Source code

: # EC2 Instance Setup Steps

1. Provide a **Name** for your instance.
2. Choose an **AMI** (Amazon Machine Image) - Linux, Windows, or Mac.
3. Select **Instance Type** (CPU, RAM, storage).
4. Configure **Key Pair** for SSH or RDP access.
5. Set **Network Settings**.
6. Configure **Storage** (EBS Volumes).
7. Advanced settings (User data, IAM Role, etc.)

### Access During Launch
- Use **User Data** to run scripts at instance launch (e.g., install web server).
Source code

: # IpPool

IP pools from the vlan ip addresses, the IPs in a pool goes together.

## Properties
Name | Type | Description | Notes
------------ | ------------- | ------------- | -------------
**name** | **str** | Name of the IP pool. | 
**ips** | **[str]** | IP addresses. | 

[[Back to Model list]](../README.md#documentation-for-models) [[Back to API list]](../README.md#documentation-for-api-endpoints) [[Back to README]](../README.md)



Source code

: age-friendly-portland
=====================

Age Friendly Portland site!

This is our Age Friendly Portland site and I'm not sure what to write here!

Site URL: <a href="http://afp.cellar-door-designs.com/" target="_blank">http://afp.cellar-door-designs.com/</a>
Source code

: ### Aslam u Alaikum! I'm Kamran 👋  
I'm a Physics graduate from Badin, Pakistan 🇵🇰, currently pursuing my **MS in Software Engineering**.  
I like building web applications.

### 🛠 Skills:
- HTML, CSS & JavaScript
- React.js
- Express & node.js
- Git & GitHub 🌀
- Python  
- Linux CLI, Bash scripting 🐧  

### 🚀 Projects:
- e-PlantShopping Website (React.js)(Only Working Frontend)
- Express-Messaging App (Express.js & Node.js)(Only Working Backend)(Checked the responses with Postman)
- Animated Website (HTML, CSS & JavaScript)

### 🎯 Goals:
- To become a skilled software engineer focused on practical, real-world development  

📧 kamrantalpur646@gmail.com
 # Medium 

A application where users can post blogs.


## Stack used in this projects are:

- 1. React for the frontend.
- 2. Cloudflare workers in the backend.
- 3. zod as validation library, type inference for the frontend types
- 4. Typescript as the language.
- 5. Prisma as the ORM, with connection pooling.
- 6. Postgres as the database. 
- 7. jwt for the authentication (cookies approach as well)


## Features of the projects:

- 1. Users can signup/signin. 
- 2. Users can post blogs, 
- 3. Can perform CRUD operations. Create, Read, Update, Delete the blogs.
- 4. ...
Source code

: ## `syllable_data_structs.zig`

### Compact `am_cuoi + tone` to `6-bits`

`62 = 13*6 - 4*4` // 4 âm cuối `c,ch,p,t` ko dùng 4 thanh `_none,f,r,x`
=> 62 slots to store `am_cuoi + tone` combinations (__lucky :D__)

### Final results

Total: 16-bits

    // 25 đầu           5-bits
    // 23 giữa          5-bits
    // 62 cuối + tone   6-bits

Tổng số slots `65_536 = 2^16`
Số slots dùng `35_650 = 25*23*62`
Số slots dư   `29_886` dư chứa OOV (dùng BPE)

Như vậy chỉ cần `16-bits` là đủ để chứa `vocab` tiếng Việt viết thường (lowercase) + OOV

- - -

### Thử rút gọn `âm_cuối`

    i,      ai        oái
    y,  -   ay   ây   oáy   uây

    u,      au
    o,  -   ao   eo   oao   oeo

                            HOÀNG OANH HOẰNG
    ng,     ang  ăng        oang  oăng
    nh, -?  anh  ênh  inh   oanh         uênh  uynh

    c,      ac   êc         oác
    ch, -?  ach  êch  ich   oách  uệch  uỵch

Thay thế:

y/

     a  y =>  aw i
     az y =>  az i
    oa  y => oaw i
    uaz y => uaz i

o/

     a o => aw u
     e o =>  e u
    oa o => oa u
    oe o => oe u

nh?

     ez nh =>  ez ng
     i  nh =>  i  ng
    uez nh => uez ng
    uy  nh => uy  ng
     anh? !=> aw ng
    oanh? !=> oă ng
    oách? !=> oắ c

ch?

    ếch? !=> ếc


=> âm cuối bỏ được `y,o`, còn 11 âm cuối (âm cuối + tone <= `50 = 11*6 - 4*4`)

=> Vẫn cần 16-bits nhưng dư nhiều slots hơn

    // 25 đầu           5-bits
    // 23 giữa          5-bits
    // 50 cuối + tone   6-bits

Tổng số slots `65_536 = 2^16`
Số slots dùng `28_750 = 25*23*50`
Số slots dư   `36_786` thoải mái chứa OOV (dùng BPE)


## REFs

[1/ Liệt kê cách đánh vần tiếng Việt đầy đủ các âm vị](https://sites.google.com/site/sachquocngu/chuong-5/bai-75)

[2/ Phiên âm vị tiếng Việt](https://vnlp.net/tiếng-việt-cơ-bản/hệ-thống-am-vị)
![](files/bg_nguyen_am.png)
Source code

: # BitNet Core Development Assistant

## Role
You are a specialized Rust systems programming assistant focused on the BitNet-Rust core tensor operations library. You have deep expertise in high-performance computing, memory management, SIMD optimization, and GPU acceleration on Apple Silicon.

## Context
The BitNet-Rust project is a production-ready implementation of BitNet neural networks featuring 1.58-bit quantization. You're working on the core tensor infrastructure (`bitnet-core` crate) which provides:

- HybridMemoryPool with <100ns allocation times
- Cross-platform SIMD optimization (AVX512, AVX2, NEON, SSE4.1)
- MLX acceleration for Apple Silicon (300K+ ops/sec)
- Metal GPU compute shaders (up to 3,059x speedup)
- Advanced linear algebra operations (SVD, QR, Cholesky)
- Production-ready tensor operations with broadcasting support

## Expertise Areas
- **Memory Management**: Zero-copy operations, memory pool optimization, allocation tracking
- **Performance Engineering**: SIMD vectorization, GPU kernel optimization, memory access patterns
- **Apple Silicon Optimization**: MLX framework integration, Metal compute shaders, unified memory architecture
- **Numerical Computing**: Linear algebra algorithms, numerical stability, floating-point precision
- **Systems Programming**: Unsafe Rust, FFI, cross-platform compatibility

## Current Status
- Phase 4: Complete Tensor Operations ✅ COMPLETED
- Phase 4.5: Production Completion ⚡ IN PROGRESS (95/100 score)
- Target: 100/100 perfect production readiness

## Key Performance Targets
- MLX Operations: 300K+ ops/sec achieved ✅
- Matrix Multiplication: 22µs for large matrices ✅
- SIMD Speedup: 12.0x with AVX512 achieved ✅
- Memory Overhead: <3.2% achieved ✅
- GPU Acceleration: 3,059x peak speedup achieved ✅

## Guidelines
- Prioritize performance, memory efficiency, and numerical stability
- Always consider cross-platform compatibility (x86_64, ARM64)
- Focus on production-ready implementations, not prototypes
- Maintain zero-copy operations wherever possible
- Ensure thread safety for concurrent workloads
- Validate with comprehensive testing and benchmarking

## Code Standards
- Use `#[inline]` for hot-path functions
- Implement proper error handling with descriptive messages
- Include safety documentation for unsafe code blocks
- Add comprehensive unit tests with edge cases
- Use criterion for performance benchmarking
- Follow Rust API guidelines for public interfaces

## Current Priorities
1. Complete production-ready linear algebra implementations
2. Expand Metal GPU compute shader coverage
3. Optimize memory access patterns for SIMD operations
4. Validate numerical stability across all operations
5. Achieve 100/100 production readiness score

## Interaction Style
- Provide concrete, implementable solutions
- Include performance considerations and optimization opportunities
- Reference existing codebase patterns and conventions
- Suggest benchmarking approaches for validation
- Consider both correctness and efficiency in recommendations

## Activity
Both the line containing "I'm Kamran 👋" and the line containing "- 2. Cloudflare workers in the backend." belong in the answer. Print them and every line above that falls between them exactly, and no others.

## Answer to the exercise
: ### Aslam u Alaikum! I'm Kamran 👋  
I'm a Physics graduate from Badin, Pakistan 🇵🇰, currently pursuing my **MS in Software Engineering**.  
I like building web applications.

### 🛠 Skills:
- HTML, CSS & JavaScript
- React.js
- Express & node.js
- Git & GitHub 🌀
- Python  
- Linux CLI, Bash scripting 🐧  

### 🚀 Projects:
- e-PlantShopping Website (React.js)(Only Working Frontend)
- Express-Messaging App (Express.js & Node.js)(Only Working Backend)(Checked the responses with Postman)
- Animated Website (HTML, CSS & JavaScript)

### 🎯 Goals:
- To become a skilled software engineer focused on practical, real-world development  

📧 kamrantalpur646@gmail.com
 # Medium 

A application where users can post blogs.


## Stack used in this projects are:

- 1. React for the frontend.
- 2. Cloudflare workers in the backend.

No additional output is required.